WHY THEY’RE GREAT:
Bernadette Clark, the trial garden manager at North Carolina State University in Raleigh, N.C., has been working on NCSU’s trial gardens since March 1984. She’s faced many challenges, from the city of Raleigh limiting their water to supply during trial season, to widespread root rot — but her job is to take those obstacles and turn them into plant trialing success. That’s what makes the trials worth doing year after year, Clark says.
As a trial garden attached to a university extension, NCSU’s goal is to solve problems for growers and independently inform the horticulture industry of what varieties do well and which don’t. It’s a role they are happy to fill, she says.
“It stays fresh each year because we have something new to look forward [to]. It’s the anticipation,” Clark says. “And how could you not enjoy working with plants?”
Here are three reasons why Clark says NCSU’s trials are among the country’s best:
- Weather tested: Clark says that NCSU’s trials are unique amongst those in their region because its constantly changing weather tests plants in ways not common in the Southeast. “We are in Zone 7 and our temperatures fluctuate wildly. For us, it’s a roller coaster," Clark says. “During the winter, we can have temperatures that hit the low 20s — and that’s cold for us — and then other nights it’ll be up in the 30s or 40s. Looking at the weather, there’s a 36-hour period where it’ll be near 70° and then go down to the 30s.” She says this allows growers to see how crops perform under less-than ideal conditions.

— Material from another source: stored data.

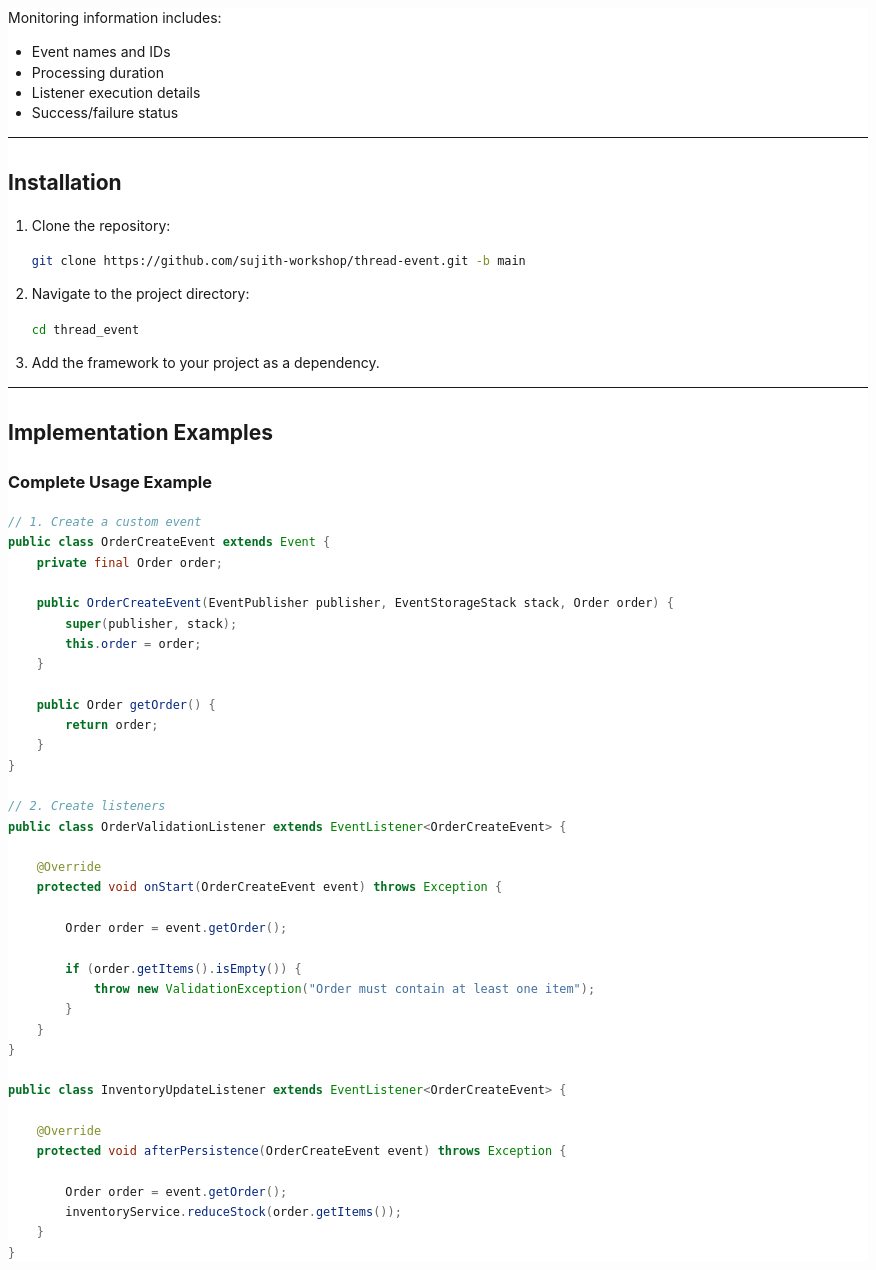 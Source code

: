 Monitoring information includes:
- Event names and IDs
- Processing duration
- Listener execution details
- Success/failure status

---

## Installation

1. Clone the repository:
   ```bash
   git clone https://github.com/sujith-workshop/thread-event.git -b main
   ```
2. Navigate to the project directory:
   ```bash
   cd thread_event
   ```
3. Add the framework to your project as a dependency.

---

## Implementation Examples

### Complete Usage Example

```java
// 1. Create a custom event
public class OrderCreateEvent extends Event {
    private final Order order;
    
    public OrderCreateEvent(EventPublisher publisher, EventStorageStack stack, Order order) {
        super(publisher, stack);
        this.order = order;
    }
    
    public Order getOrder() {
        return order;
    }
}

// 2. Create listeners
public class OrderValidationListener extends EventListener<OrderCreateEvent> {
	
    @Override
    protected void onStart(OrderCreateEvent event) throws Exception {
        
        Order order = event.getOrder();
		
        if (order.getItems().isEmpty()) {
            throw new ValidationException("Order must contain at least one item");
        }
    }
}

public class InventoryUpdateListener extends EventListener<OrderCreateEvent> {
    
    @Override
    protected void afterPersistence(OrderCreateEvent event) throws Exception {
		
        Order order = event.getOrder();
        inventoryService.reduceStock(order.getItems());
    }
}
```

- Educating the next generation: “We’re in a research setting. We have students that utilize the facility. We have vocational groups from the local community college that come and have bedding plant trials for teaching purposes,” Clark says. “We have extension groups that come in, too. It makes us different, that we are heavy into the educational end of things.”
- A wide selection for their market: “People want a variety, and we’re in an affluent area. People are willing to pay to have containers filled with bulbs and the upper-scale plants. People around here tend to put in really nice landscapes — whether it’s an entrance into a shopping area or a subdivision near their home.”